- ACTIVITY
Search the entries below for the line containing "Un échange de"; from there to the end, return every line exactly and add nothing.

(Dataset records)
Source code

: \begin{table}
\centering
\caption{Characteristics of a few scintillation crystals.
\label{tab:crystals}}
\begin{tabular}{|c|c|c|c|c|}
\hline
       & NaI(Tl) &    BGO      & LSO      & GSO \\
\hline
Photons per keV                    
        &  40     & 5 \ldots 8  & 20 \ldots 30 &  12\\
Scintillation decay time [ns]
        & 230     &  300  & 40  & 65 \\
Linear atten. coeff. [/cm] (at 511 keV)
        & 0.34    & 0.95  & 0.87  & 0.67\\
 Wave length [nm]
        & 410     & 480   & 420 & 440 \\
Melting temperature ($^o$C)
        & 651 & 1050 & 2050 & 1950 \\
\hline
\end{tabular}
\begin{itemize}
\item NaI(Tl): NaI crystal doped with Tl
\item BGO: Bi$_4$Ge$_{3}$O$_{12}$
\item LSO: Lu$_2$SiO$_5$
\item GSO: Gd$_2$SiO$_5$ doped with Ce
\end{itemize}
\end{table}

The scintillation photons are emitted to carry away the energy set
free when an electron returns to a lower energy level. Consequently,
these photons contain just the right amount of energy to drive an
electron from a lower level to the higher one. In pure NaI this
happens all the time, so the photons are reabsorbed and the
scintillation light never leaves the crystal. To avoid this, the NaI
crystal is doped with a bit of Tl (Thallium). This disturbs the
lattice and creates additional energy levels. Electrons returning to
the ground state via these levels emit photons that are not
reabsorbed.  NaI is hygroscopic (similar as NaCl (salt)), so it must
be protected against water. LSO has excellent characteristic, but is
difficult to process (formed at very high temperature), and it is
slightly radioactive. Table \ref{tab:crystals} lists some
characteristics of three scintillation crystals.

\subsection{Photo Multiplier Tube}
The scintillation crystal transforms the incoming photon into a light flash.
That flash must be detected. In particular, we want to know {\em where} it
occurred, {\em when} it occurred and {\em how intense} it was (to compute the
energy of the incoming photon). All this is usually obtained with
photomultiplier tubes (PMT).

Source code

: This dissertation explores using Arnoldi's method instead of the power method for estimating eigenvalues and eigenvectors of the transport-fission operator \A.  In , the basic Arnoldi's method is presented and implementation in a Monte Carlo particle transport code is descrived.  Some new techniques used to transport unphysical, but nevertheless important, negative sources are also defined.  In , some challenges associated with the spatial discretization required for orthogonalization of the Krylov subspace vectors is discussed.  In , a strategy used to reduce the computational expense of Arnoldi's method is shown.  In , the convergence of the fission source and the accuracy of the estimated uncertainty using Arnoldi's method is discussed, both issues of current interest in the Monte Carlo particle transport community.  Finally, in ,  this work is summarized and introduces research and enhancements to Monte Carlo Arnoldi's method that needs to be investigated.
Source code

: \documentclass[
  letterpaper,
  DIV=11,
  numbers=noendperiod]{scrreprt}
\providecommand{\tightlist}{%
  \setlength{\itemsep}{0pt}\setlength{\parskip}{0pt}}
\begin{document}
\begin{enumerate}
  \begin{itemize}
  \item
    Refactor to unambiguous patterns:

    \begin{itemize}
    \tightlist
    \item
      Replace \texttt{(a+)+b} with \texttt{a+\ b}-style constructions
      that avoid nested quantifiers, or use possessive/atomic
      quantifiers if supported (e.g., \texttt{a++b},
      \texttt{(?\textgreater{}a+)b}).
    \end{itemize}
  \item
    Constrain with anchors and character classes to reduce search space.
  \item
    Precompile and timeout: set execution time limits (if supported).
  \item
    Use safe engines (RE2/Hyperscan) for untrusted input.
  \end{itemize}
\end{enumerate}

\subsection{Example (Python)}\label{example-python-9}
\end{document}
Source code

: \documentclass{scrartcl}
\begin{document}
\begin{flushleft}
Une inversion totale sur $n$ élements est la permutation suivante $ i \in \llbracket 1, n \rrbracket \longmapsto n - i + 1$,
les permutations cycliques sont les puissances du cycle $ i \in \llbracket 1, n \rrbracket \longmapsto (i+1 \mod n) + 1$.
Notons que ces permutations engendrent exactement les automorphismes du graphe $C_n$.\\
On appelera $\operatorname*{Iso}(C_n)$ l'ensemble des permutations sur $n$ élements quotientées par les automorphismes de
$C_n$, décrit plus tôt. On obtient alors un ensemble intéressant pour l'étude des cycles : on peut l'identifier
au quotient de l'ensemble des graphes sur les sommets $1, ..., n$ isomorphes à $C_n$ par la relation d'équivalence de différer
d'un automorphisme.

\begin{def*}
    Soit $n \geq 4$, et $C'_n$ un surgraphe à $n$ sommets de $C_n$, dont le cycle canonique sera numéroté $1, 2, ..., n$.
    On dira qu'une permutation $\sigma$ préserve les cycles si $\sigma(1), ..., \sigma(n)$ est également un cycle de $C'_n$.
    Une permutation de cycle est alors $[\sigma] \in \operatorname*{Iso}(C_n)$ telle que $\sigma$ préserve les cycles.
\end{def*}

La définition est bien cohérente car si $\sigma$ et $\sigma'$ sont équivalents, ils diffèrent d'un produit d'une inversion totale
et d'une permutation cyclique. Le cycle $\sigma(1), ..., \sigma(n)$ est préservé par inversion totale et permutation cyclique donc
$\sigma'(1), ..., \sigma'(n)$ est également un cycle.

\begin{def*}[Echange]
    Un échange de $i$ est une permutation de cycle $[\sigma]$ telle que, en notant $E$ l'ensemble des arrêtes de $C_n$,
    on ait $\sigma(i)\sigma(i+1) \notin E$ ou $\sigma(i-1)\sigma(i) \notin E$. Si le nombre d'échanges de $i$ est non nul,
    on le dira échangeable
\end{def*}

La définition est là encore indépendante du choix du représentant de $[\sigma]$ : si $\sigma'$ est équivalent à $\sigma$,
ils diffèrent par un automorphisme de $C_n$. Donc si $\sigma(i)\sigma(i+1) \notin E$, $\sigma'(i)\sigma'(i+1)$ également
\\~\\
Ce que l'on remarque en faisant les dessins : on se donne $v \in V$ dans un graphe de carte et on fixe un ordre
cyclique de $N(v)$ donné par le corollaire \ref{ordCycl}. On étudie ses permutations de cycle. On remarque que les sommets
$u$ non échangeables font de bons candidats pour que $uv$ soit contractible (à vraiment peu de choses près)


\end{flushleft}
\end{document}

- FINISHED TASK
    Un échange de $i$ est une permutation de cycle $[\sigma]$ telle que, en notant $E$ l'ensemble des arrêtes de $C_n$,
    on ait $\sigma(i)\sigma(i+1) \notin E$ ou $\sigma(i-1)\sigma(i) \notin E$. Si le nombre d'échanges de $i$ est non nul,
    on le dira échangeable
\end{def*}

La définition est là encore indépendante du choix du représentant de $[\sigma]$ : si $\sigma'$ est équivalent à $\sigma$,
ils diffèrent par un automorphisme de $C_n$. Donc si $\sigma(i)\sigma(i+1) \notin E$, $\sigma'(i)\sigma'(i+1)$ également
\\~\\
Ce que l'on remarque en faisant les dessins : on se donne $v \in V$ dans un graphe de carte et on fixe un ordre
cyclique de $N(v)$ donné par le corollaire \ref{ordCycl}. On étudie ses permutations de cycle. On remarque que les sommets
$u$ non échangeables font de bons candidats pour que $uv$ soit contractible (à vraiment peu de choses près)


\end{flushleft}
\end{document}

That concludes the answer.